The sampled report is approximate -- match rates and duplicate counts are
estimated from the subset. For production monitoring, we typically care whether
the match rate is roughly 95% or roughly 60%, not whether it is 94.7% or
95.1%. Sampling catches systemic problems (wrong key column, widespread
encoding issues, duplicate explosion) with a fraction of the runtime.

Sampling can miss rare issues. If 0.1% of keys have a zero-width space, a
5,000-row sample from a 10-million-row table might not include any.
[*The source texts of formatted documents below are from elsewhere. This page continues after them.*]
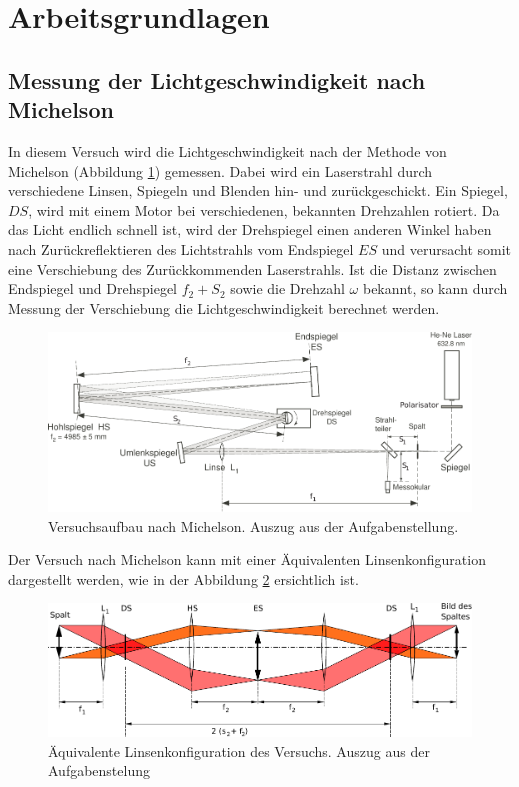 \section{Arbeitsgrundlagen}

\subsection{Messung der Lichtgeschwindigkeit nach Michelson}

In  diesem Versuch wird die Lichtgeschwindigkeit nach der Methode von  Michelson
(Abbildung  \ref{fig:michelson}) gemessen.  Dabei  wird  ein  Laserstrahl  durch
verschiedene  Linsen,  Spiegeln  und  Blenden  hin- und  zur\"uckgeschickt.  Ein
Spiegel, $DS$, wird mit einem  Motor  bei  verschiedenen,  bekannten  Drehzahlen
rotiert.  Da  das Licht endlich schnell ist, wird der Drehspiegel einen  anderen
Winkel haben nach Zur\"uckreflektieren  des Lichtstrahls vom Endspiegel $ES$ und
verursacht somit eine Verschiebung  des  Zur\"uckkommenden Laserstrahls. Ist die
Distanz  zwischen  Endspiegel  und  Drehspiegel $f_2 + S_2$ sowie  die  Drehzahl
$\omega$ bekannt, so kann durch Messung der Verschiebung die
Lichtgeschwindigkeit berechnet werden.

\begin{figure}[H]
    \center
    \includegraphics[width=\textwidth]{images/michelson.pdf}
    \caption{Versuchsaufbau nach Michelson. Auszug aus der Aufgabenstellung.}
    \label{fig:michelson}
\end{figure}

Der  Versuch  nach  Michelson kann mit einer \"Aquivalenten  Linsenkonfiguration
dargestellt werden, wie in der Abbildung \ref{fig:linsenkonfig} ersichtlich ist.

\begin{figure}[H]
    \center
    \includegraphics[width=\textwidth]{images/linsenkonfig.pdf}
    \caption{\"Aquivalente Linsenkonfiguration des Versuchs. Auszug aus der Aufgabenstelung}
    \label{fig:linsenkonfig}
\end{figure}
Running
full diagnostics periodically (weekly, or when the upstream source changes)
alongside sampled daily runs covers both speed and thoroughness.

## A Complete Production Pattern

Here is a realistic production workflow: a nightly job loads order and customer
data, validates keys, repairs if needed, joins with cardinality enforcement, and
logs everything.

```{r}
# ============================================================
# Nightly order enrichment pipeline
# ============================================================

# --- Setup logging ---
pipeline_log <- tempfile(fileext = ".log")
set_log_file(pipeline_log, format = "text")

# --- Load data (simulated) ---
orders <- data.frame(
  order_id = 1:6,
  customer_id = c("C001", "C002 ", "C003", "C003", "C004", "C005"),
  amount = c(150, 230, 89, 410, 320, 175),
  stringsAsFactors = FALSE
)

customers <- data.frame(
  customer_id = c("C001", "C002", "C003", "C004", "C005", "C006"),
  name = c("Acme Corp", "Globex", "Initech", "Umbrella", "Soylent", "Wonka"),
  tier = c("gold", "silver", "gold", "bronze", "silver", "gold"),
  stringsAsFactors = FALSE
)

# --- Gate 1: key quality assertion ---
keys_ok <- key_check(orders, customers, by = "customer_id", warn = FALSE)

if (!keys_ok) {
  message("Key issues detected -- attempting repair")
  repaired <- join_repair(
    orders, customers,
    by = "customer_id",
    trim_whitespace = TRUE,
    remove_invisible = TRUE
  )
  orders <- repaired$x
  customers <- repaired$y
}

# --- Gate 2: cardinality check ---
card <- detect_cardinality(orders, customers, by = "customer_id")
if (card == "m:m") {
  set_log_file(NULL)
  unlink(pipeline_log)
  stop("Unexpected m:m cardinality in orders-customers join", call. = FALSE)
}

# --- Join (with auto-logging via *_join_spy) ---
enriched <- left_join_spy(orders, customers, by = "customer_id", .quiet = TRUE)

# --- Gate 3: row count sanity check ---
# A left join should never lose rows from the left table
if (nrow(enriched) < nrow(orders)) {
  set_log_file(NULL)
  unlink(pipeline_log)
  stop("Row count decreased after left join -- possible data corruption",
       call. = FALSE)
}

# --- Output ---
message(sprintf("Pipeline complete: %d enriched orders", nrow(enriched)))
head(enriched)

# --- Review the log ---
if (file.exists(pipeline_log)) {
  cat(readLines(pipeline_log), sep = "\n")
}

# --- Cleanup ---
set_log_file(NULL)
unlink(pipeline_log)
```

The three gates catch different failure modes: `key_check()` catches
string-level problems and attempts repair, `detect_cardinality()` halts on
unexpected many-to-many relationships, and the row count check guards against
anything the first two gates missed. Logging runs throughout because
`set_log_file()` was called at the top. The structure scales -- more tables,
more gates, more joins, same pattern.